President Donald Trump's immigration plan has been denounced by both hardline conservatives and pro-immigration activists.
Introduced in the wake of the government shutdown, the proposal would offer a 12-year path to citizenship for 1.8 million immigrants who arrived in the U.S. illegally as children. That's more than double the number protected under the Obama-era executive program known as Deferred Action for Childhood Arrivals, which the Trump Administration is winding down.
The plan also allocates $25 billion for a wall along the country's southern border and additional security protections in the region. It would also curtail what Republicans have called "chain migration," prohibiting green cards for the siblings and parents of immigrants.
Trump's so-called "base" — the hardline right-wingers who vehemently oppose what they call "amnesty" in immigration policy — have rallied against the plan's accommodations to Dreamers. Breitbart News, the outlet previously helmed by former Trump advisor Steve Bannon, has jeered at "Don's Amnesty Bonanza," reprinting claims that the deal is "the beginning of the end of the G.O.P. majority in the House."
On the other end of the spectrum, however, the plan faces widespread condemnation for what many say amounts to a drastic crackdown on immigration rights. They say the DACA solution is a red herring that obfuscates the plan's "anti-immigrant wish list," as Democratic Sen.
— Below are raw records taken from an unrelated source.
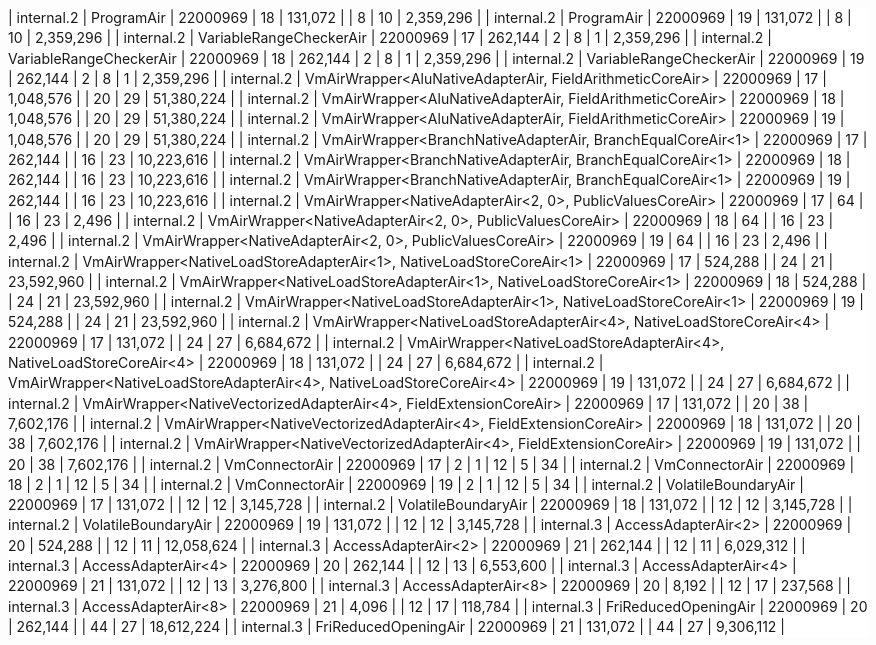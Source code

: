 | internal.2 | ProgramAir | 22000969 | 18 | 131,072 |  | 8 | 10 | 2,359,296 | 
| internal.2 | ProgramAir | 22000969 | 19 | 131,072 |  | 8 | 10 | 2,359,296 | 
| internal.2 | VariableRangeCheckerAir | 22000969 | 17 | 262,144 | 2 | 8 | 1 | 2,359,296 | 
| internal.2 | VariableRangeCheckerAir | 22000969 | 18 | 262,144 | 2 | 8 | 1 | 2,359,296 | 
| internal.2 | VariableRangeCheckerAir | 22000969 | 19 | 262,144 | 2 | 8 | 1 | 2,359,296 | 
| internal.2 | VmAirWrapper<AluNativeAdapterAir, FieldArithmeticCoreAir> | 22000969 | 17 | 1,048,576 |  | 20 | 29 | 51,380,224 | 
| internal.2 | VmAirWrapper<AluNativeAdapterAir, FieldArithmeticCoreAir> | 22000969 | 18 | 1,048,576 |  | 20 | 29 | 51,380,224 | 
| internal.2 | VmAirWrapper<AluNativeAdapterAir, FieldArithmeticCoreAir> | 22000969 | 19 | 1,048,576 |  | 20 | 29 | 51,380,224 | 
| internal.2 | VmAirWrapper<BranchNativeAdapterAir, BranchEqualCoreAir<1> | 22000969 | 17 | 262,144 |  | 16 | 23 | 10,223,616 | 
| internal.2 | VmAirWrapper<BranchNativeAdapterAir, BranchEqualCoreAir<1> | 22000969 | 18 | 262,144 |  | 16 | 23 | 10,223,616 | 
| internal.2 | VmAirWrapper<BranchNativeAdapterAir, BranchEqualCoreAir<1> | 22000969 | 19 | 262,144 |  | 16 | 23 | 10,223,616 | 
| internal.2 | VmAirWrapper<NativeAdapterAir<2, 0>, PublicValuesCoreAir> | 22000969 | 17 | 64 |  | 16 | 23 | 2,496 | 
| internal.2 | VmAirWrapper<NativeAdapterAir<2, 0>, PublicValuesCoreAir> | 22000969 | 18 | 64 |  | 16 | 23 | 2,496 | 
| internal.2 | VmAirWrapper<NativeAdapterAir<2, 0>, PublicValuesCoreAir> | 22000969 | 19 | 64 |  | 16 | 23 | 2,496 | 
| internal.2 | VmAirWrapper<NativeLoadStoreAdapterAir<1>, NativeLoadStoreCoreAir<1> | 22000969 | 17 | 524,288 |  | 24 | 21 | 23,592,960 | 
| internal.2 | VmAirWrapper<NativeLoadStoreAdapterAir<1>, NativeLoadStoreCoreAir<1> | 22000969 | 18 | 524,288 |  | 24 | 21 | 23,592,960 | 
| internal.2 | VmAirWrapper<NativeLoadStoreAdapterAir<1>, NativeLoadStoreCoreAir<1> | 22000969 | 19 | 524,288 |  | 24 | 21 | 23,592,960 | 
| internal.2 | VmAirWrapper<NativeLoadStoreAdapterAir<4>, NativeLoadStoreCoreAir<4> | 22000969 | 17 | 131,072 |  | 24 | 27 | 6,684,672 | 
| internal.2 | VmAirWrapper<NativeLoadStoreAdapterAir<4>, NativeLoadStoreCoreAir<4> | 22000969 | 18 | 131,072 |  | 24 | 27 | 6,684,672 | 
| internal.2 | VmAirWrapper<NativeLoadStoreAdapterAir<4>, NativeLoadStoreCoreAir<4> | 22000969 | 19 | 131,072 |  | 24 | 27 | 6,684,672 | 
| internal.2 | VmAirWrapper<NativeVectorizedAdapterAir<4>, FieldExtensionCoreAir> | 22000969 | 17 | 131,072 |  | 20 | 38 | 7,602,176 | 
| internal.2 | VmAirWrapper<NativeVectorizedAdapterAir<4>, FieldExtensionCoreAir> | 22000969 | 18 | 131,072 |  | 20 | 38 | 7,602,176 | 
| internal.2 | VmAirWrapper<NativeVectorizedAdapterAir<4>, FieldExtensionCoreAir> | 22000969 | 19 | 131,072 |  | 20 | 38 | 7,602,176 | 
| internal.2 | VmConnectorAir | 22000969 | 17 | 2 | 1 | 12 | 5 | 34 | 
| internal.2 | VmConnectorAir | 22000969 | 18 | 2 | 1 | 12 | 5 | 34 | 
| internal.2 | VmConnectorAir | 22000969 | 19 | 2 | 1 | 12 | 5 | 34 | 
| internal.2 | VolatileBoundaryAir | 22000969 | 17 | 131,072 |  | 12 | 12 | 3,145,728 | 
| internal.2 | VolatileBoundaryAir | 22000969 | 18 | 131,072 |  | 12 | 12 | 3,145,728 | 
| internal.2 | VolatileBoundaryAir | 22000969 | 19 | 131,072 |  | 12 | 12 | 3,145,728 | 
| internal.3 | AccessAdapterAir<2> | 22000969 | 20 | 524,288 |  | 12 | 11 | 12,058,624 | 
| internal.3 | AccessAdapterAir<2> | 22000969 | 21 | 262,144 |  | 12 | 11 | 6,029,312 | 
| internal.3 | AccessAdapterAir<4> | 22000969 | 20 | 262,144 |  | 12 | 13 | 6,553,600 | 
| internal.3 | AccessAdapterAir<4> | 22000969 | 21 | 131,072 |  | 12 | 13 | 3,276,800 | 
| internal.3 | AccessAdapterAir<8> | 22000969 | 20 | 8,192 |  | 12 | 17 | 237,568 | 
| internal.3 | AccessAdapterAir<8> | 22000969 | 21 | 4,096 |  | 12 | 17 | 118,784 | 
| internal.3 | FriReducedOpeningAir | 22000969 | 20 | 262,144 |  | 44 | 27 | 18,612,224 | 
| internal.3 | FriReducedOpeningAir | 22000969 | 21 | 131,072 |  | 44 | 27 | 9,306,112 |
Elizabeth Warren of Massachusetts said on Twitter.
The American Civil Liberties Union described the plan as a "hateful proposal" that "would slash legal immigration to levels not seen since the racial quotas of the 1920s."
"The only community that benefits from this supposed generosity are white supremacists," the organization said.
"Let's call this proposal for what it is: a white supremacist ransom note," Greisa Martinez Rosas, advocacy director for the immigration action group United We Dream, said in a statement. "Trump and (White House adviser) Stephen Miller killed DACA and created the crisis that immigrant youth are facing."
The plan's future in Congress remains uncertain. Senate Minority Leader Chuck Schumer rejected the proposal on Friday, saying it "flies in the face of what most Americans believe."